Search the entries below for the word "directory" and copy every line where it appears.

──────── Data for this exercise

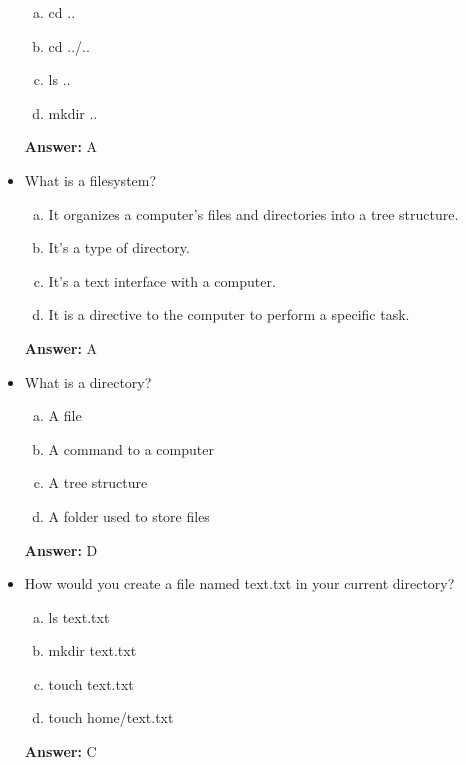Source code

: \documentclass[12pt]{article}
\begin{document}
\begin{itemize}
    \begin{enumerate}[a)]
        \item cd ..
        \item cd ../..
        \item ls ..
        \item mkdir ..
    \end{enumerate}

    \bigskip

    \textbf{Answer:} A

    \item What is a filesystem?
    \begin{enumerate}[a)]
        \item It organizes a computer’s files and directories into a tree structure.
        \item It’s a type of directory.
        \item It’s a text interface with a computer.
        \item It is a directive to the computer to perform a specific task.
    \end{enumerate}

    \bigskip

    \textbf{Answer:} A

    \item What is a directory?
    \begin{enumerate}[a)]
        \item A file
        \item A command to a computer
        \item A tree structure
        \item A folder used to store files
    \end{enumerate}

    \bigskip

    \textbf{Answer:} D

    \item How would you create a file named text.txt in your current directory?
    \begin{enumerate}[a)]
        \item ls text.txt
        \item mkdir text.txt
        \item touch text.txt
        \item touch home/text.txt
    \end{enumerate}

    \bigskip

    \textbf{Answer:} C
\end{itemize}
\end{document}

────────────────

- [Exercise solution]:
        \item It’s a type of directory.
    \item What is a directory?
    \item How would you create a file named text.txt in your current directory?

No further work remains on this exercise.